Package uk.ac.ebi.utils.opt.net

Class SSLUtils

java.lang.Object
uk.ac.ebi.utils.opt.net.SSLUtils
public final class SSLUtils extends Object
SSL Utilities. At the moment contains methods to disable SSL certificate verification in HTTP connections. WARNING: doing this is UNSAFE, you should fix the bad certificate on server side instead. Courtesy of this.
Author:
brandizi
Date:
29 Nov 2016

  • Field Details

    • FAKE_SSL_CONTEXT

      public static final SSLContext FAKE_SSL_CONTEXT

    • FAKE_TLS_STRATEGY

      public static final org.apache.hc.client5.http.ssl.DefaultClientTlsStrategy FAKE_TLS_STRATEGY

    • FAKE_HTTP_CLIENT_CONNECTION_MANAGER

      public static final org.apache.hc.client5.http.io.HttpClientConnectionManager FAKE_HTTP_CLIENT_CONNECTION_MANAGER

    • FAKE_AUTH_SCOPE

      public static final org.apache.hc.client5.http.auth.AuthScope FAKE_AUTH_SCOPE

  • Constructor Details

    • SSLUtils

      public SSLUtils()

  • Method Details

    • trustAllHostnames

      public static void trustAllHostnames()
      Set the default host name Verifier to an instance of a fake class that trust all hostnames.

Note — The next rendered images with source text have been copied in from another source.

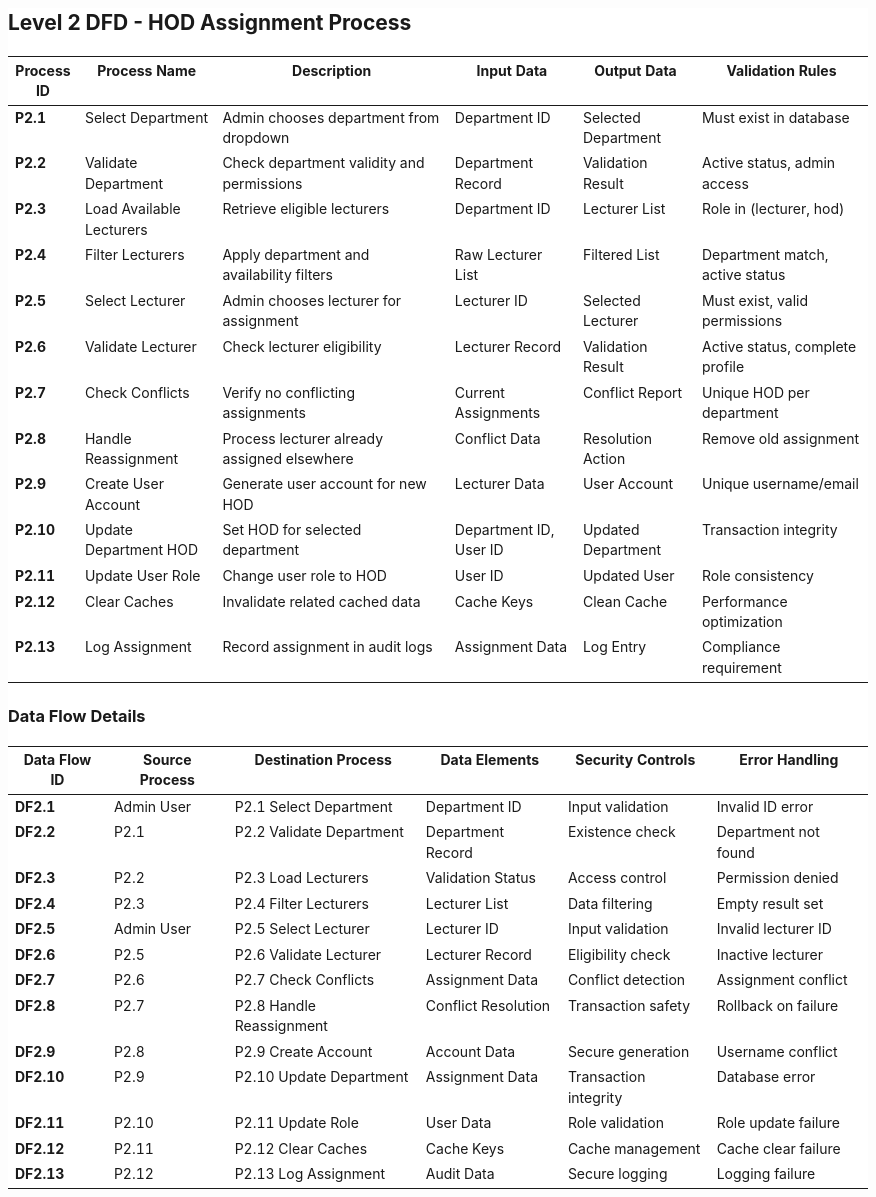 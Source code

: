 ## Level 2 DFD - HOD Assignment Process

| Process ID | Process Name | Description | Input Data | Output Data | Validation Rules |
|------------|--------------|-------------|------------|-------------|------------------|
| **P2.1** | Select Department | Admin chooses department from dropdown | Department ID | Selected Department | Must exist in database |
| **P2.2** | Validate Department | Check department validity and permissions | Department Record | Validation Result | Active status, admin access |
| **P2.3** | Load Available Lecturers | Retrieve eligible lecturers | Department ID | Lecturer List | Role in (lecturer, hod) |
| **P2.4** | Filter Lecturers | Apply department and availability filters | Raw Lecturer List | Filtered List | Department match, active status |
| **P2.5** | Select Lecturer | Admin chooses lecturer for assignment | Lecturer ID | Selected Lecturer | Must exist, valid permissions |
| **P2.6** | Validate Lecturer | Check lecturer eligibility | Lecturer Record | Validation Result | Active status, complete profile |
| **P2.7** | Check Conflicts | Verify no conflicting assignments | Current Assignments | Conflict Report | Unique HOD per department |
| **P2.8** | Handle Reassignment | Process lecturer already assigned elsewhere | Conflict Data | Resolution Action | Remove old assignment |
| **P2.9** | Create User Account | Generate user account for new HOD | Lecturer Data | User Account | Unique username/email |
| **P2.10** | Update Department HOD | Set HOD for selected department | Department ID, User ID | Updated Department | Transaction integrity |
| **P2.11** | Update User Role | Change user role to HOD | User ID | Updated User | Role consistency |
| **P2.12** | Clear Caches | Invalidate related cached data | Cache Keys | Clean Cache | Performance optimization |
| **P2.13** | Log Assignment | Record assignment in audit logs | Assignment Data | Log Entry | Compliance requirement |

### Data Flow Details

| Data Flow ID | Source Process | Destination Process | Data Elements | Security Controls | Error Handling |
|--------------|----------------|---------------------|---------------|-------------------|---------------|
| **DF2.1** | Admin User | P2.1 Select Department | Department ID | Input validation | Invalid ID error |
| **DF2.2** | P2.1 | P2.2 Validate Department | Department Record | Existence check | Department not found |
| **DF2.3** | P2.2 | P2.3 Load Lecturers | Validation Status | Access control | Permission denied |
| **DF2.4** | P2.3 | P2.4 Filter Lecturers | Lecturer List | Data filtering | Empty result set |
| **DF2.5** | Admin User | P2.5 Select Lecturer | Lecturer ID | Input validation | Invalid lecturer ID |
| **DF2.6** | P2.5 | P2.6 Validate Lecturer | Lecturer Record | Eligibility check | Inactive lecturer |
| **DF2.7** | P2.6 | P2.7 Check Conflicts | Assignment Data | Conflict detection | Assignment conflict |
| **DF2.8** | P2.7 | P2.8 Handle Reassignment | Conflict Resolution | Transaction safety | Rollback on failure |
| **DF2.9** | P2.8 | P2.9 Create Account | Account Data | Secure generation | Username conflict |
| **DF2.10** | P2.9 | P2.10 Update Department | Assignment Data | Transaction integrity | Database error |
| **DF2.11** | P2.10 | P2.11 Update Role | User Data | Role validation | Role update failure |
| **DF2.12** | P2.11 | P2.12 Clear Caches | Cache Keys | Cache management | Cache clear failure |
| **DF2.13** | P2.12 | P2.13 Log Assignment | Audit Data | Secure logging | Logging failure |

    • trustAllHttpsCertificates

      public static void trustAllHttpsCertificates()
      Set the default X509 Trust Manager to an instance of a fake class that trust all certificates, even the self-signed ones.

    • noCertClient

      public static org.apache.hc.client5.http.classic.HttpClient noCertClient(String user, String pwd)
      Gets an HttpClient that doesn't do any SSL certificate verification. If user is null, returns a client that doesn't deal with authentication, else sets up a client that does basic HTTP Auth.